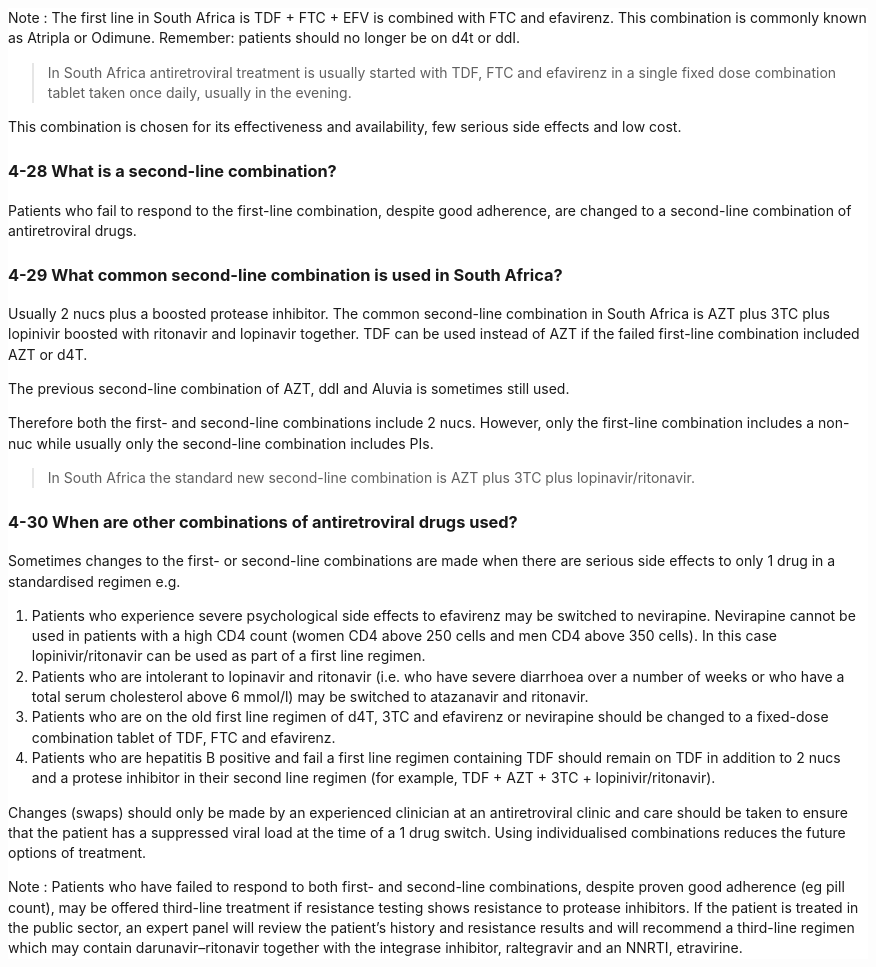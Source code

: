 Note
:	The first line in South Africa is TDF + FTC + EFV is combined with FTC and efavirenz. This combination is commonly known as Atripla or Odimune. Remember: patients should no longer be on d4t or ddI.

> In South Africa antiretroviral treatment is usually started with TDF, FTC and efavirenz in a single fixed dose combination tablet taken once daily, usually in the evening.

This combination is chosen for its effectiveness and availability, few serious side effects and low cost.

### 4-28 What is a second-line combination?

Patients who fail to respond to the first-line combination, despite good adherence, are changed to a second-line combination of antiretroviral drugs.

### 4-29 What common second-line combination is used in South Africa?

Usually 2 nucs plus a boosted protease inhibitor. The common second-line combination in South Africa is AZT plus 3TC plus lopinivir boosted with ritonavir and lopinavir together. TDF can be used instead of AZT if the failed first-line combination included AZT or d4T.

The previous second-line combination of AZT, ddI and Aluvia is sometimes still used.

Therefore both the first- and second-line combinations include 2 nucs. However, only the first-line combination includes a non-nuc while usually only the second-line combination includes PIs.

> In South Africa the standard new second-line combination is AZT plus 3TC plus lopinavir/ritonavir.

### 4-30 When are other combinations of antiretroviral drugs used?

Sometimes changes to the first- or second-line combinations are made when there are serious side effects to only 1 drug in a standardised regimen e.g.

1.	Patients who experience severe psychological side effects to efavirenz may be switched to nevirapine. Nevirapine cannot be used in patients with a high CD4 count (women CD4 above 250 cells and men CD4 above 350 cells). In this case lopinivir/ritonavir can be used as part of a first line regimen.
2.  Patients who are intolerant to lopinavir and ritonavir (i.e. who have severe diarrhoea over a number of weeks or who have a total serum cholesterol above 6 mmol/l) may be switched to atazanavir and ritonavir.
3.  Patients who are on the old first line regimen of d4T, 3TC and efavirenz or nevirapine should be changed to a fixed-dose combination tablet of TDF, FTC and efavirenz.
4.  Patients who are hepatitis B positive and fail a first line regimen containing TDF should remain on TDF in addition to 2 nucs and a protese inhibitor in their second line regimen (for example, TDF + AZT + 3TC + lopinivir/ritonavir).

Changes (swaps) should only be made by an experienced clinician at an antiretroviral clinic and care should be taken to ensure that the patient has a suppressed viral load at the time of a 1 drug switch. Using individualised combinations reduces the future options of treatment.

Note
:	Patients who have failed to respond to both first- and second-line combinations, despite proven good adherence (eg pill count), may be offered third-line treatment if resistance testing shows resistance to protease inhibitors. If the patient is treated in the public sector, an expert panel will review the patient’s history and resistance results and will recommend a third-line regimen which may contain darunavir–ritonavir together with the integrase inhibitor, raltegravir and an NNRTI, etravirine.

········

With the pictures left out, restate word for word every line of the data above, from the first down to the line that contains "The previous second-line".

Task answer →
Source code

: Note
:	The first line in South Africa is TDF + FTC + EFV is combined with FTC and efavirenz. This combination is commonly known as Atripla or Odimune. Remember: patients should no longer be on d4t or ddI.

> In South Africa antiretroviral treatment is usually started with TDF, FTC and efavirenz in a single fixed dose combination tablet taken once daily, usually in the evening.

This combination is chosen for its effectiveness and availability, few serious side effects and low cost.

### 4-28 What is a second-line combination?

Patients who fail to respond to the first-line combination, despite good adherence, are changed to a second-line combination of antiretroviral drugs.

### 4-29 What common second-line combination is used in South Africa?

Usually 2 nucs plus a boosted protease inhibitor. The common second-line combination in South Africa is AZT plus 3TC plus lopinivir boosted with ritonavir and lopinavir together. TDF can be used instead of AZT if the failed first-line combination included AZT or d4T.

The previous second-line combination of AZT, ddI and Aluvia is sometimes still used.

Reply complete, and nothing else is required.